Instructions for the task:
Nothing but the images is to be left out of your exact copy of the entries.

[Start of section]

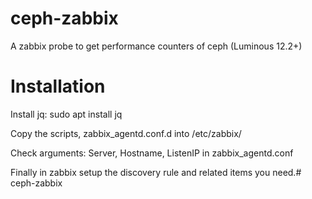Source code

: # ceph-zabbix

A zabbix probe to get performance counters of ceph (Luminous 12.2+)


Installation
============

Install jq:
      sudo apt install jq

Copy the scripts, zabbix_agentd.conf.d into /etc/zabbix/

Check arguments: Server, Hostname, ListenIP in zabbix_agentd.conf

Finally in zabbix setup the discovery rule and related items you need.# ceph-zabbix
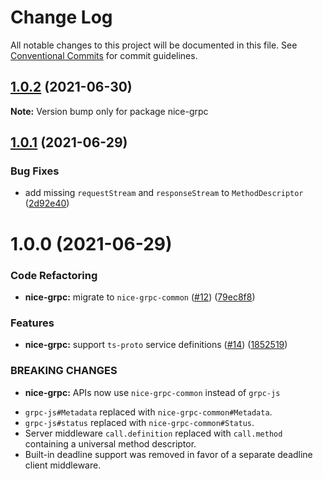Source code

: # Change Log

All notable changes to this project will be documented in this file.
See [Conventional Commits](https://conventionalcommits.org) for commit guidelines.

## [1.0.2](https://github.com/deeplay-io/nice-grpc/compare/nice-grpc@1.0.1...nice-grpc@1.0.2) (2021-06-30)

**Note:** Version bump only for package nice-grpc





## [1.0.1](https://github.com/deeplay-io/nice-grpc/compare/nice-grpc@1.0.0...nice-grpc@1.0.1) (2021-06-29)


### Bug Fixes

* add missing `requestStream` and `responseStream` to `MethodDescriptor` ([2d92e40](https://github.com/deeplay-io/nice-grpc/commit/2d92e40564f646d80dccbde6e5cda6a8eadf4ba3))





# 1.0.0 (2021-06-29)


### Code Refactoring

* **nice-grpc:** migrate to `nice-grpc-common` ([#12](https://github.com/deeplay-io/nice-grpc/issues/12)) ([79ec8f8](https://github.com/deeplay-io/nice-grpc/commit/79ec8f8c7c1df9d6d5df4f268acef9c86de766c9))


### Features

* **nice-grpc:** support `ts-proto` service definitions ([#14](https://github.com/deeplay-io/nice-grpc/issues/14)) ([1852519](https://github.com/deeplay-io/nice-grpc/commit/1852519dd8cdb7f616a5a2a14bb45d8902c171c3))


### BREAKING CHANGES

* **nice-grpc:** APIs now use `nice-grpc-common` instead of `grpc-js`

- `grpc-js#Metadata` replaced with `nice-grpc-common#Metadata`.
- `grpc-js#status` replaced with `nice-grpc-common#Status`.
- Server middleware `call.definition` replaced with `call.method` containing a universal method descriptor.
- Built-in deadline support was removed in favor of a separate deadline client middleware.
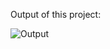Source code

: Output of this project:

![Output](https://github.com/Afnan5750/Weather/assets/155257728/7f049ae5-ba14-4237-9c8e-be3726f067fe)
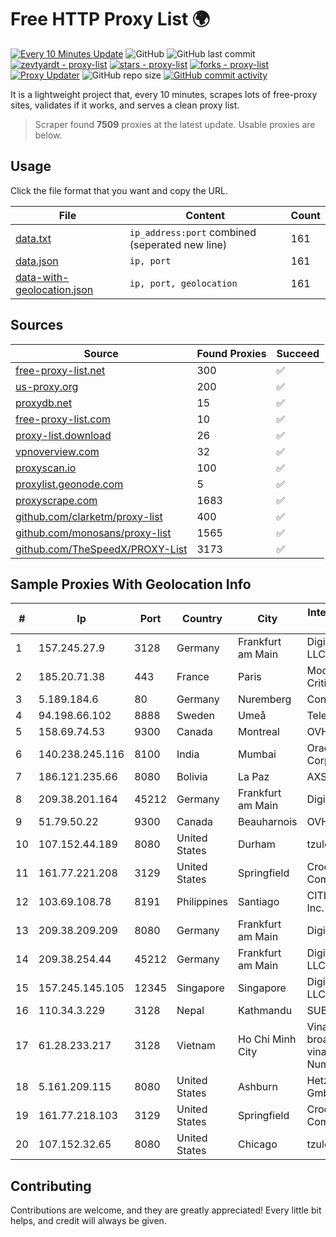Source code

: 
# Free HTTP Proxy List 🌍

[![Every 10 Minutes Update](https://github.com/mertguvencli/http-proxy-list/actions/workflows/main.yml/badge.svg?branch=main)](https://github.com/mertguvencli/http-proxy-list/actions/workflows/main.yml)
![GitHub](https://img.shields.io/github/license/mertguvencli/http-proxy-list)
![GitHub last commit](https://img.shields.io/github/last-commit/mertguvencli/http-proxy-list)
[![zevtyardt - proxy-list](https://img.shields.io/static/v1?label=zevtyardt&message=proxy-list&color=blue&logo=github)](https://github.com/zevtyardt/proxy-list "Go to GitHub repo")
[![stars - proxy-list](https://img.shields.io/github/stars/zevtyardt/proxy-list?style=social)](https://github.com/zevtyardt/proxy-list)
[![forks - proxy-list](https://img.shields.io/github/forks/zevtyardt/proxy-list?style=social)](https://github.com/zevtyardt/proxy-list)
[![Proxy Updater](https://github.com/zevtyardt/proxy-list/workflows/Proxy%20Updater/badge.svg)](https://github.com/zevtyardt/proxy-list/actions?query=workflow:"Proxy+Updater")
![GitHub repo size](https://img.shields.io/github/repo-size/zevtyardt/proxy-list)
[![GitHub commit activity](https://img.shields.io/github/commit-activity/m/zevtyardt/proxy-list?logo=commits)](https://github.com/zevtyardt/proxy-list/commits/main)

It is a lightweight project that, every 10 minutes, scrapes lots of free-proxy sites, validates if it works, and serves a clean proxy list.

> Scraper found **7509** proxies at the latest update. Usable proxies are below.

## Usage

Click the file format that you want and copy the URL.

|File|Content|Count|
|----|-------|-----|
|[data.txt](https://raw.githubusercontent.com/mertguvencli/http-proxy-list/main/proxy-list/data.txt)|`ip_address:port` combined (seperated new line)|161|
|[data.json](https://raw.githubusercontent.com/mertguvencli/http-proxy-list/main/proxy-list/data.json)|`ip, port`|161|
|[data-with-geolocation.json](https://raw.githubusercontent.com/mertguvencli/http-proxy-list/main/proxy-list/data-with-geolocation.json)|`ip, port, geolocation`|161|

## Sources

|Source|Found Proxies|Succeed|
|------|-------------|-------|
|[free-proxy-list.net](https://free-proxy-list.net)|300|✅|
|[us-proxy.org](https://www.us-proxy.org)|200|✅|
|[proxydb.net](http://proxydb.net)|15|✅|
|[free-proxy-list.com](https://free-proxy-list.com/?page=&port=&type%5B%5D=http&type%5B%5D=https&up_time=0&search=Search)|10|✅|
|[proxy-list.download](https://www.proxy-list.download/HTTP)|26|✅|
|[vpnoverview.com](https://vpnoverview.com/privacy/anonymous-browsing/free-proxy-servers)|32|✅|
|[proxyscan.io](https://www.proxyscan.io)|100|✅|
|[proxylist.geonode.com](https://proxylist.geonode.com/api/proxy-list?limit=300&page=1&sort_by=lastChecked&sort_type=desc&protocols=http,https)|5|✅|
|[proxyscrape.com](https://api.proxyscrape.com/v2/?request=displayproxies&protocol=http&timeout=10000&country=all&ssl=all&anonymity=all)|1683|✅|
|[github.com/clarketm/proxy-list](https://raw.githubusercontent.com/clarketm/proxy-list/master/proxy-list-raw.txt)|400|✅|
|[github.com/monosans/proxy-list](https://raw.githubusercontent.com/monosans/proxy-list/main/proxies/http.txt)|1565|✅|
|[github.com/TheSpeedX/PROXY-List](https://raw.githubusercontent.com/TheSpeedX/PROXY-List/master/http.txt)|3173|✅|


## Sample Proxies With Geolocation Info

|#|Ip|Port|Country|City|Internet Service Provider|
|-|--|----|-------|----|-------------------------|
|1|157.245.27.9|3128|Germany|Frankfurt am Main|DigitalOcean, LLC|
|2|185.20.71.38|443|France|Paris|Mod Mission Critical LLC|
|3|5.189.184.6|80|Germany|Nuremberg|Contabo GmbH|
|4|94.198.66.102|8888|Sweden|Umeå|Telecom3|
|5|158.69.74.53|9300|Canada|Montreal|OVH SAS|
|6|140.238.245.116|8100|India|Mumbai|Oracle Corporation|
|7|186.121.235.66|8080|Bolivia|La Paz|AXS Bolivia S. A.|
|8|209.38.201.164|45212|Germany|Frankfurt am Main|DigitalOcean|
|9|51.79.50.22|9300|Canada|Beauharnois|OVH SAS|
|10|107.152.44.189|8080|United States|Durham|tzulo, inc.|
|11|161.77.221.208|3129|United States|Springfield|Crocker Communications|
|12|103.69.108.78|8191|Philippines|Santiago|CITI Cableworld Inc.|
|13|209.38.209.209|8080|Germany|Frankfurt am Main|DigitalOcean|
|14|209.38.254.44|45212|Germany|Frankfurt am Main|DigitalOcean, LLC|
|15|157.245.145.105|12345|Singapore|Singapore|DigitalOcean, LLC|
|16|110.34.3.229|3128|Nepal|Kathmandu|SUBISU C7|
|17|61.28.233.217|3128|Vietnam|Ho Chi Minh City|Vinadata broadcast via vinagame AS Number|
|18|5.161.209.115|8080|United States|Ashburn|Hetzner Online GmbH|
|19|161.77.218.103|3129|United States|Springfield|Crocker Communications|
|20|107.152.32.65|8080|United States|Chicago|tzulo, inc.|



## Contributing

Contributions are welcome, and they are greatly appreciated! Every
little bit helps, and credit will always be given.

[End of section]

Written reply:
Source code

: # ceph-zabbix

A zabbix probe to get performance counters of ceph (Luminous 12.2+)


Installation
============

Install jq:
      sudo apt install jq

Copy the scripts, zabbix_agentd.conf.d into /etc/zabbix/

Check arguments: Server, Hostname, ListenIP in zabbix_agentd.conf

Finally in zabbix setup the discovery rule and related items you need.# ceph-zabbix
Source code

: # Change Log

All notable changes to this project will be documented in this file.
See [Conventional Commits](https://conventionalcommits.org) for commit guidelines.

## [1.0.2](https://github.com/deeplay-io/nice-grpc/compare/nice-grpc@1.0.1...nice-grpc@1.0.2) (2021-06-30)

**Note:** Version bump only for package nice-grpc





## [1.0.1](https://github.com/deeplay-io/nice-grpc/compare/nice-grpc@1.0.0...nice-grpc@1.0.1) (2021-06-29)


### Bug Fixes

* add missing `requestStream` and `responseStream` to `MethodDescriptor` ([2d92e40](https://github.com/deeplay-io/nice-grpc/commit/2d92e40564f646d80dccbde6e5cda6a8eadf4ba3))





# 1.0.0 (2021-06-29)


### Code Refactoring

* **nice-grpc:** migrate to `nice-grpc-common` ([#12](https://github.com/deeplay-io/nice-grpc/issues/12)) ([79ec8f8](https://github.com/deeplay-io/nice-grpc/commit/79ec8f8c7c1df9d6d5df4f268acef9c86de766c9))


### Features

* **nice-grpc:** support `ts-proto` service definitions ([#14](https://github.com/deeplay-io/nice-grpc/issues/14)) ([1852519](https://github.com/deeplay-io/nice-grpc/commit/1852519dd8cdb7f616a5a2a14bb45d8902c171c3))


### BREAKING CHANGES

* **nice-grpc:** APIs now use `nice-grpc-common` instead of `grpc-js`

- `grpc-js#Metadata` replaced with `nice-grpc-common#Metadata`.
- `grpc-js#status` replaced with `nice-grpc-common#Status`.
- Server middleware `call.definition` replaced with `call.method` containing a universal method descriptor.
- Built-in deadline support was removed in favor of a separate deadline client middleware.
Source code

: Output of this project:

![Output](https://github.com/Afnan5750/Weather/assets/155257728/7f049ae5-ba14-4237-9c8e-be3726f067fe)
Source code

: 
# Free HTTP Proxy List 🌍

[![Every 10 Minutes Update](https://github.com/mertguvencli/http-proxy-list/actions/workflows/main.yml/badge.svg?branch=main)](https://github.com/mertguvencli/http-proxy-list/actions/workflows/main.yml)
![GitHub](https://img.shields.io/github/license/mertguvencli/http-proxy-list)
![GitHub last commit](https://img.shields.io/github/last-commit/mertguvencli/http-proxy-list)
[![zevtyardt - proxy-list](https://img.shields.io/static/v1?label=zevtyardt&message=proxy-list&color=blue&logo=github)](https://github.com/zevtyardt/proxy-list "Go to GitHub repo")
[![stars - proxy-list](https://img.shields.io/github/stars/zevtyardt/proxy-list?style=social)](https://github.com/zevtyardt/proxy-list)
[![forks - proxy-list](https://img.shields.io/github/forks/zevtyardt/proxy-list?style=social)](https://github.com/zevtyardt/proxy-list)
[![Proxy Updater](https://github.com/zevtyardt/proxy-list/workflows/Proxy%20Updater/badge.svg)](https://github.com/zevtyardt/proxy-list/actions?query=workflow:"Proxy+Updater")
![GitHub repo size](https://img.shields.io/github/repo-size/zevtyardt/proxy-list)
[![GitHub commit activity](https://img.shields.io/github/commit-activity/m/zevtyardt/proxy-list?logo=commits)](https://github.com/zevtyardt/proxy-list/commits/main)

It is a lightweight project that, every 10 minutes, scrapes lots of free-proxy sites, validates if it works, and serves a clean proxy list.

> Scraper found **7509** proxies at the latest update. Usable proxies are below.

## Usage

Click the file format that you want and copy the URL.

|File|Content|Count|
|----|-------|-----|
|[data.txt](https://raw.githubusercontent.com/mertguvencli/http-proxy-list/main/proxy-list/data.txt)|`ip_address:port` combined (seperated new line)|161|
|[data.json](https://raw.githubusercontent.com/mertguvencli/http-proxy-list/main/proxy-list/data.json)|`ip, port`|161|
|[data-with-geolocation.json](https://raw.githubusercontent.com/mertguvencli/http-proxy-list/main/proxy-list/data-with-geolocation.json)|`ip, port, geolocation`|161|

## Sources

|Source|Found Proxies|Succeed|
|------|-------------|-------|
|[free-proxy-list.net](https://free-proxy-list.net)|300|✅|
|[us-proxy.org](https://www.us-proxy.org)|200|✅|
|[proxydb.net](http://proxydb.net)|15|✅|
|[free-proxy-list.com](https://free-proxy-list.com/?page=&port=&type%5B%5D=http&type%5B%5D=https&up_time=0&search=Search)|10|✅|
|[proxy-list.download](https://www.proxy-list.download/HTTP)|26|✅|
|[vpnoverview.com](https://vpnoverview.com/privacy/anonymous-browsing/free-proxy-servers)|32|✅|
|[proxyscan.io](https://www.proxyscan.io)|100|✅|
|[proxylist.geonode.com](https://proxylist.geonode.com/api/proxy-list?limit=300&page=1&sort_by=lastChecked&sort_type=desc&protocols=http,https)|5|✅|
|[proxyscrape.com](https://api.proxyscrape.com/v2/?request=displayproxies&protocol=http&timeout=10000&country=all&ssl=all&anonymity=all)|1683|✅|
|[github.com/clarketm/proxy-list](https://raw.githubusercontent.com/clarketm/proxy-list/master/proxy-list-raw.txt)|400|✅|
|[github.com/monosans/proxy-list](https://raw.githubusercontent.com/monosans/proxy-list/main/proxies/http.txt)|1565|✅|
|[github.com/TheSpeedX/PROXY-List](https://raw.githubusercontent.com/TheSpeedX/PROXY-List/master/http.txt)|3173|✅|


## Sample Proxies With Geolocation Info

|#|Ip|Port|Country|City|Internet Service Provider|
|-|--|----|-------|----|-------------------------|
|1|157.245.27.9|3128|Germany|Frankfurt am Main|DigitalOcean, LLC|
|2|185.20.71.38|443|France|Paris|Mod Mission Critical LLC|
|3|5.189.184.6|80|Germany|Nuremberg|Contabo GmbH|
|4|94.198.66.102|8888|Sweden|Umeå|Telecom3|
|5|158.69.74.53|9300|Canada|Montreal|OVH SAS|
|6|140.238.245.116|8100|India|Mumbai|Oracle Corporation|
|7|186.121.235.66|8080|Bolivia|La Paz|AXS Bolivia S. A.|
|8|209.38.201.164|45212|Germany|Frankfurt am Main|DigitalOcean|
|9|51.79.50.22|9300|Canada|Beauharnois|OVH SAS|
|10|107.152.44.189|8080|United States|Durham|tzulo, inc.|
|11|161.77.221.208|3129|United States|Springfield|Crocker Communications|
|12|103.69.108.78|8191|Philippines|Santiago|CITI Cableworld Inc.|
|13|209.38.209.209|8080|Germany|Frankfurt am Main|DigitalOcean|
|14|209.38.254.44|45212|Germany|Frankfurt am Main|DigitalOcean, LLC|
|15|157.245.145.105|12345|Singapore|Singapore|DigitalOcean, LLC|
|16|110.34.3.229|3128|Nepal|Kathmandu|SUBISU C7|
|17|61.28.233.217|3128|Vietnam|Ho Chi Minh City|Vinadata broadcast via vinagame AS Number|
|18|5.161.209.115|8080|United States|Ashburn|Hetzner Online GmbH|
|19|161.77.218.103|3129|United States|Springfield|Crocker Communications|
|20|107.152.32.65|8080|United States|Chicago|tzulo, inc.|



## Contributing

Contributions are welcome, and they are greatly appreciated! Every
little bit helps, and credit will always be given.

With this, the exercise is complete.